Estamos vivendo o momento “hype” dos dados.

Essa é a visão de Ricardo Cappra, Chief Scientist Officer do instituto de ciência de dados que leva seu sobrenome. Quando ele abriu a empresa, “não tinha nada do que existe hoje.

“Precisávamos baixar planilhas do Facebook com dados para serem cruzados” — algo impensável nos dias atuais, em que a privacidade e a transparência tornaram-se palavras-chave nesse contexto.

No último dia da Digital Product Week 2019, Ricardo Cappra participou de um bate-papo com Jessica Voigt, Cientista de Dados da ONG Transparência Brasil e Bob Wollheim, co-fundador da consultoria digital MuchMore e CSO da CI&T. Eles debateram sobre governança, transparência, modos de utilização e boas práticas que apontem para um futuro mais ético e positivo.

Qual é o momento atual dos produtos digitais?

Esta foi a primeira pergunta de Bob Wollheim para os participantes. Numa escala de zero a dez, em que etapa estão os produtos digitais brasileiros? Como usam dados, se é que usam?

Para Ricardo Cappra, nossos produtos digitais usam dados para analisar, mas não são construídos baseados em dados.

“Os produtos não são pensados para os dados, enquanto nos EUA a maioria dos produtos é.”

De acordo com ele, no mercado norte-americano, as empresas criam produtos com o objetivo de coletar a maior quantidade de dados possível.

“Mas o que elas vão fazer com os dados que retêm?”, provocou Bob. Para responder, Jessica lembrou que os dados são ativos.

“Estamos migrando para modelos de negócio em que prevalecerão os serviços, coisas muito mais contínuas. Comprar um carro inevitavelmente implicará um serviço, um acompanhamento de tudo o que faremos, trajetos, hábitos etc, com base em dados. É algo novo.”

E a ética, onde fica?

Empresas coletando mais dados implica questões muito delicadas, como privacidade e transparência. “Agora, as organizações estão sujeitas a uma legislação bastante severa e complexa”, lembrou Bob. Jessica completou:

“Quando falamos de ética de dados, geralmente pensamos em empresas que têm produtos digitais; mas a Lei Geral de Proteção de Dados (LGPD) vai atingir todas as companhias que tenham qualquer tipo de retenção de dado pessoal — ou seja, qualquer dado identificável”.

Ela explicou que, no campo da ética dos dados, o que se vem discutindo é que não se pode tratar informações que estão vinculadas a uma pessoa sem que ela tenha dado consentimento para tal e sem que ela saiba o que está se fazendo com esses dados. “Este é o ponto a que chegamos hoje.

O impacto da governança

Ampliando o debate sobre governança de dados, Ricardo Cappra lembrou que o assunto só veio à tona depois que a internet surgiu. De acordo com ele, quando discutimos uma lei para isso, colocamos um maior peso na questão da governança.

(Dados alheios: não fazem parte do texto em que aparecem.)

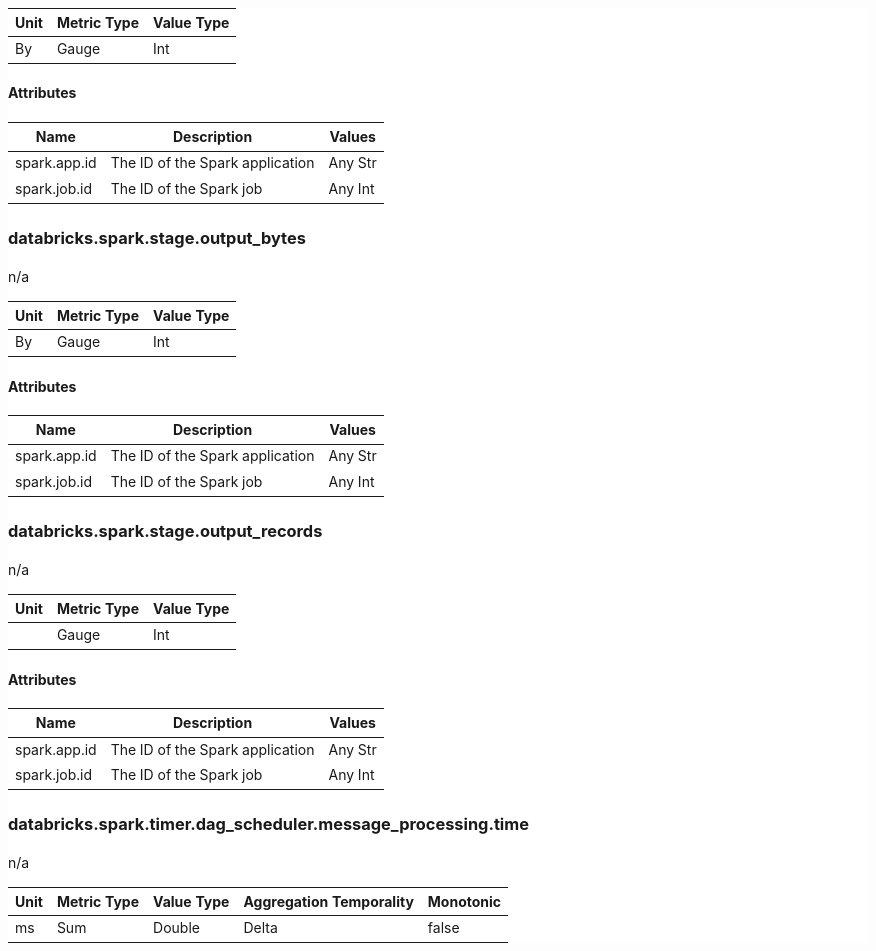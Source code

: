 | Unit | Metric Type | Value Type |
| ---- | ----------- | ---------- |
| By | Gauge | Int |

#### Attributes

| Name | Description | Values |
| ---- | ----------- | ------ |
| spark.app.id | The ID of the Spark application | Any Str |
| spark.job.id | The ID of the Spark job | Any Int |

### databricks.spark.stage.output_bytes

n/a

| Unit | Metric Type | Value Type |
| ---- | ----------- | ---------- |
| By | Gauge | Int |

#### Attributes

| Name | Description | Values |
| ---- | ----------- | ------ |
| spark.app.id | The ID of the Spark application | Any Str |
| spark.job.id | The ID of the Spark job | Any Int |

### databricks.spark.stage.output_records

n/a

| Unit | Metric Type | Value Type |
| ---- | ----------- | ---------- |
|  | Gauge | Int |

#### Attributes

| Name | Description | Values |
| ---- | ----------- | ------ |
| spark.app.id | The ID of the Spark application | Any Str |
| spark.job.id | The ID of the Spark job | Any Int |

### databricks.spark.timer.dag_scheduler.message_processing.time

n/a

| Unit | Metric Type | Value Type | Aggregation Temporality | Monotonic |
| ---- | ----------- | ---------- | ----------------------- | --------- |
| ms | Sum | Double | Delta | false |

“Pelo seguinte: imaginem que eu seja dono do Facebook e que tenha decidido armazenar os dados das pessoas e vou começar meu negócio a partir disso, antes de haver qualquer lei. Ou seja, o negócio é legal. Mas, no meio do trajeto, surgem as leis. E agora eu tenho que tentar adequar meu negócio para um outro modelo.”

Para Cappra, esse movimento ilustra o impacto que a governança vai causar em modelos de negócio já estabelecidos.

“Se, num primeiro momento, empresas pensavam em armazenar dados de usuários para gerar valor de negócio, hoje esse pensamento está perto do fracasso”, afirmou.

Jessica vê o momento atual com bons olhos.

“Vivemos tempos em que é mais relevante do que nunca preservar a nossa identidade. Então, obrigar as empresas a arquitetar e organizar os dados de forma que eles sejam facilmente geridos é um passo importante. Agora, sabemos o que está sendo feito com os nossos dados, se estão sendo passados para outra pessoa, etc.”

Regras são necessárias, mas precisam de cuidado na formulação

O pensamento de Cappra vai pelo mesmo caminho.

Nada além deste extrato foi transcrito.